Level 1 — Inside the Pod (emptyDir)
Tied to the Pod's lifecycle
Pod deleted = volume deleted = data gone
Only useful for sharing data between two containers in the same Pod
Level 2 — Outside the Pod, inside the Cluster (PersistentVolume)
Exists independently of any Pod
Pod dies, restarts, gets replaced — storage stays
Data survives as long as the cluster exists
Level 3 — Outside the Cluster (Cloud Storage)
AWS EBS, GCP Persistent Disk, Azure Disk, EFS
Survives even if the entire cluster is destroyed
What real production systems use
emptyDir is a temporary volume that lives as long as the Pod lives.
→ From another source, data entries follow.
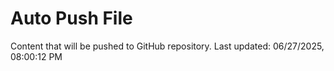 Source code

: # Auto Push File

Content that will be pushed to GitHub repository.
Last updated: 06/27/2025, 08:00:12 PM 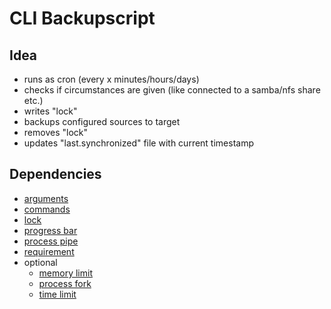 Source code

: # CLI Backupscript

## Idea

* runs as cron (every x minutes/hours/days)
* checks if circumstances are given (like connected to a samba/nfs share etc.)
* writes "lock"
* backups configured sources to target
* removes "lock"
* updates "last.synchronized" file with current timestamp

## Dependencies

* [arguments](https://github.com/bazzline/php_component_cli_arguments)
* [commands](https://github.com/bazzline/php_component_command_collection)
* [lock](https://github.com/stevleibelt/php_component_lock)
* [progress bar](https://github.com/bazzline/php_component_cli_progress_bar)
* [process pipe](https://github.com/bazzline/php_component_process_pipe)
* [requirement](https://github.com/bazzline/php_component_requirement)
* optional
    * [memory limit](https://github.com/bazzline/php_component_memory_limit_manager)
    * [process fork](https://github.com/bazzline/php_component_process_fork_manager)
    * [time limit](https://github.com/bazzline/php_component_time_limit_manager)
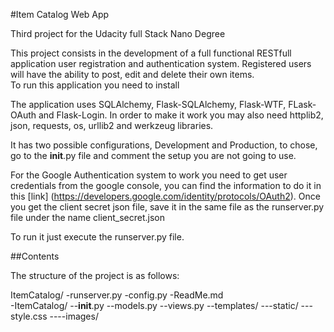 #Item Catalog Web App

Third project for the Udacity full Stack Nano Degree

This project consists in the development of a full functional RESTfull 
application user registration and authentication system. Registered users
will have the ability to post, edit and delete their own items.  
To run this application you need to install 

The application uses SQLAlchemy, Flask-SQLAlchemy, Flask-WTF, FLask-OAuth and 
Flask-Login. In order to make it work you may also need httplib2, json,
requests, os, urllib2 and werkzeug libraries. 

It has two possible configurations, Development and Production, to chose, go
to the __init__.py file and comment the setup you are not going to use.

For the Google Authentication system to work you need to get user credentials 
from the google console, you can find the information to do it in this [link]
(https://developers.google.com/identity/protocols/OAuth2).
Once you get the client secret json file, save it in the same file as the 
runserver.py file under the name client_secret.json 

To run it just execute the runserver.py file.

 
##Contents 

The structure of the project is as follows:

ItemCatalog/
 -runserver.py
 -config.py
 -ReadMe.md  
 -ItemCatalog/
 --__init__.py
 --models.py
 --views.py
 --templates/
 ---static/
 ---style.css
 ----images/
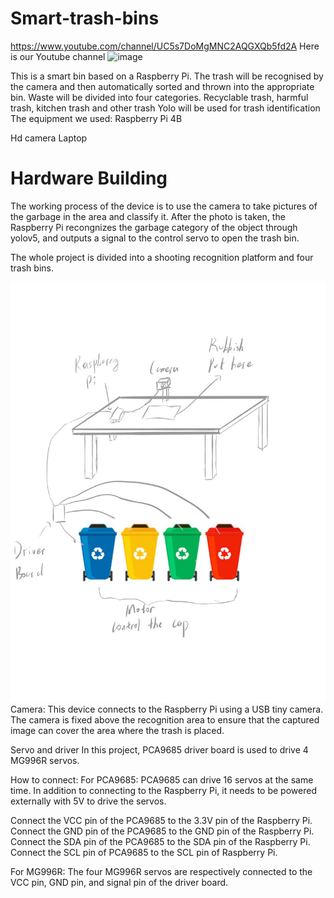 # Smart-trash-bins
https://www.youtube.com/channel/UC5s7DoMgMNC2AQGXQb5fd2A
Here is our Youtube channel
![image](https://github.com/qlkaaron/Smart-Trash-Bin/blob/main/img/trashbin.png)

This is a smart bin based on a Raspberry Pi. The trash will be recognised by the camera and then automatically sorted and thrown into the appropriate bin. Waste will be divided into four categories. Recyclable trash, harmful trash, kitchen trash and other trash
Yolo will be used for trash identification
The equipment we used:
Raspberry Pi 4B

Hd camera
Laptop 

# Hardware Building

The working process of the device is to use the camera to take pictures of the garbage in the area and classify it. After the photo is taken, the Raspberry Pi recongnizes the garbage category of the object through yolov5, and outputs a signal to the control servo to open the trash bin.

The whole project is divided into a shooting recognition platform and four trash bins.


![image](https://github.com/YitaoZz/Smart-Trash-Bin/blob/main/img/draftdrawing.jpg)
Camera: This device connects to the Raspberry Pi using a USB tiny camera. The camera is fixed above the recognition area to ensure that the captured image can cover the area where the trash is placed.

Servo and driver
In this project, PCA9685 driver board is used to drive 4 MG996R servos.

How to connect:
For PCA9685:
PCA9685 can drive 16 servos at the same time. In addition to connecting to the Raspberry Pi, it needs to be powered externally with 5V to drive the servos.

Connect the VCC pin of the PCA9685 to the 3.3V pin of the Raspberry Pi.
Connect the GND pin of the PCA9685 to the GND pin of the Raspberry Pi.
Connect the SDA pin of the PCA9685 to the SDA pin of the Raspberry Pi.
Connect the SCL pin of PCA9685 to the SCL pin of Raspberry Pi.


For MG996R:
The four MG996R servos are respectively connected to the VCC pin, GND pin, and signal pin of the driver board.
It is created empty when the Pod starts and deleted when the Pod is deleted — but it survives container restarts inside the same Pod.
spec:
volumes:
- name: shared-data
emptyDir: {} # created empty, lives with the Pod
containers:
- name: my-app
volumeMounts:
- name: shared-data
mountPath: /data # container writes here
When is emptyDir useful?
Two containers in the same Pod need to share files
Example: a web server container + a log shipper container
both mount the same emptyDir at /logs
web server writes logs, shipper reads and sends them
When emptyDir is NOT enough:
Pod is deleted -> emptyDir gone -> data lost
You need storage that outlives the Pod entirely
A PersistentVolume is a piece of storage provisioned in the cluster that exists completely independently of any Pod. When a Pod is deleted, the PV stays. When a new Pod starts, it can mount the same PV and get all the data back.
Think of a PV as a storage unit that you have reserved — it sits there waiting to be used, and it keeps everything inside it safe regardless of what happens to the Pods.
apiVersion: v1
kind: PersistentVolume
metadata:
name: my-pv
spec:
capacity:
storage: 10Gi # how much storage this PV offers
accessModes:
- ReadWriteOnce # how it can be mounted (see table below)
persistentVolumeReclaimPolicy: Retain # what to do with data after PVC is deleted
storageClassName: standard # must match the PVC that claims this PV
hostPath:
path: /data/my-pv # folder on the node (local/testing only)
type: DirectoryOrCreate # create folder if it doesn't exist
| Mode | Short Name | Meaning | Use For |
|---|---|---|---|
| ReadWriteOnce | RWO | One node can read and write | Databases (single instance) |
| ReadOnlyMany | ROX | Many nodes can read, none can write | Shared config files |
| ReadWriteMany | RWX | Many nodes can read and write | Shared file storage (needs EFS or NFS) |
Most databases use ReadWriteOnce — only one node should be writing to the database at a time.